In this case, the patient's muscle symptoms are consistent with SAMS. A stepwise approach to statin rechallenge and dose de-escalation should be attempted. If statin intolerance persists, nonstatin therapies such as ezetimibe or bempedoic acid should be initiated to achieve appropriate LDL-C reduction. For primary prevention, a target LDL-C reduction of 30% or a level <100 mg/dL is appropriate, while in secondary prevention, more aggressive targets would be required. Regular follow-up and monitoring are essential to ensure efficacy and adherence to therapy. As noted earlier, this is consistent with the ACC ECDP.5 The ESC and CCS guidelines are more limited in discussion of statin intolerance and merely note that ezetimibe and PCSK9 monoclonal antibodies are options for treatment depending on clinical situation and cost.20,21

Conclusions

Despite significant advances in the prevention and treatment of ASCVD, it remains a major global cause of morbidity and mortality. Central to ASCVD prevention is effective lipid-lowering, which reduces both the onset of disease and the risk of recurrent cardiovascular events in those with established disease. However, translating these evidence-based strategies into routine clinical practice presents several challenges. Achieving guideline-directed lipid management can be complicated by factors such as patient intolerance, individual variability in response to therapy, and the presence of risk-enhancing factors that are not always neatly addressed by current guidelines.

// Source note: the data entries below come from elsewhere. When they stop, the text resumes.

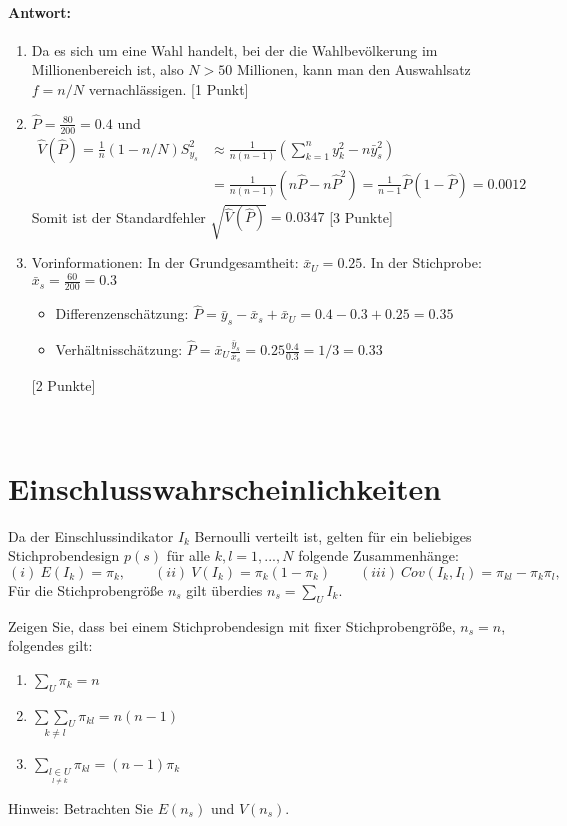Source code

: \documentclass{article}
\begin{document}
\paragraph{Antwort:}
\begin{solution}
	[6 Punkte]
	\begin{enumerate}
		\item Da es sich um eine Wahl handelt, bei der die Wahlbevölkerung im Millionenbereich ist, also $N>50$ Millionen, kann man den Auswahlsatz $f=n/N$ vernachlässigen. [1 Punkt]
		\item $\hat{P} = \frac{80}{200}=0.4$ und 
		\begin{align*}
		\hat{V}(\hat{P}) = \frac{1}{n}(1-n/N)S_{y_s}^2 &\approx \frac{1}{n(n-1)}\left(\sum_{k=1}^n y_k^2 - n \bar{y}_s^2\right)\\
		&= \frac{1}{n(n-1)}\left(n \hat{P}-n\hat{P}^2\right) = \frac{1}{n-1}\hat{P}(1-\hat{P}) = 0.0012
		\end{align*}
		Somit ist der Standardfehler $\sqrt{\hat{V}(\hat{P})}=0.0347$ [3 Punkte]
		\item Vorinformationen: In der Grundgesamtheit: $\bar{x}_U = 0.25$. In der Stichprobe: $\bar{x}_s = \frac{60}{200} = 0.3$
		\begin{itemize}
			\item Differenzenschätzung: $\hat{P} = \bar{y}_s - \bar{x}_s + \bar{x}_U = 0.4-0.3+0.25 = 0.35$
			\item Verhältnisschätzung: $\hat{P}=\bar{x}_U \frac{\bar{y}_s}{\bar{x}_s} = 0.25 \frac{0.4}{0.3}=1/3=0.33$
		\end{itemize}
	[2 Punkte]
	\end{enumerate}
\end{solution}

~\newpage


\section{Einschlusswahrscheinlichkeiten}
Da der Einschlussindikator $I_k$ Bernoulli verteilt ist, gelten für ein beliebiges Stichprobendesign $p(s)$ für alle $k,l=1,...,N$ folgende Zusammenhänge:
$$(i)~ E(I_k)=\pi_k, \qquad (ii)~  V(I_k) = \pi_k(1-\pi_k) \qquad (iii)~ Cov(I_k,I_l)=\pi_{kl}-\pi_k \pi_l,$$
Für die Stichprobengröße $n_s$ gilt überdies $n_s =\sum_U I_k$.

Zeigen Sie, dass bei einem Stichprobendesign mit fixer Stichprobengröße, $n_s=n$, folgendes gilt:
\begin{enumerate}
\item $\sum_U \pi_k = n$
\item $\underset{k\neq l}{\sum\sum_U}\pi_{kl}=n(n-1)$
\item $\sum_{\underset{l\neq k}{l \in U}} \pi_{kl} = (n-1)\pi_k$
\end{enumerate}
Hinweis: Betrachten Sie $E(n_s)$ und $V(n_s)$.
\end{document}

Moreover, many commonly encountered clinical scenarios—as depicted in the aforementioned case examples—require nuanced, patient-centered approaches that extend beyond standard recommendations. The rapidly evolving landscape of LLTs, including the development of novel agents such as PCSK9 inhibitors, bempedoic acid, and inclisiran, provides clinicians with new tools to tailor treatments, but also necessitates a deeper understanding of when and how to use these therapies effectively. This review has aimed to bridge the gap between guideline-directed care and real-world clinical complexities, offering practical insights into managing patients with challenging lipid disorders. By contextualizing current recommendations and highlighting emerging treatment options, we hope to empower clinicians to make informed, individualized treatment decisions that improve outcomes for their patients. As the field of lipidology continues to evolve, it is crucial that healthcare providers employ both established and emerging therapies to reduce ASCVD risk and enhance patient care.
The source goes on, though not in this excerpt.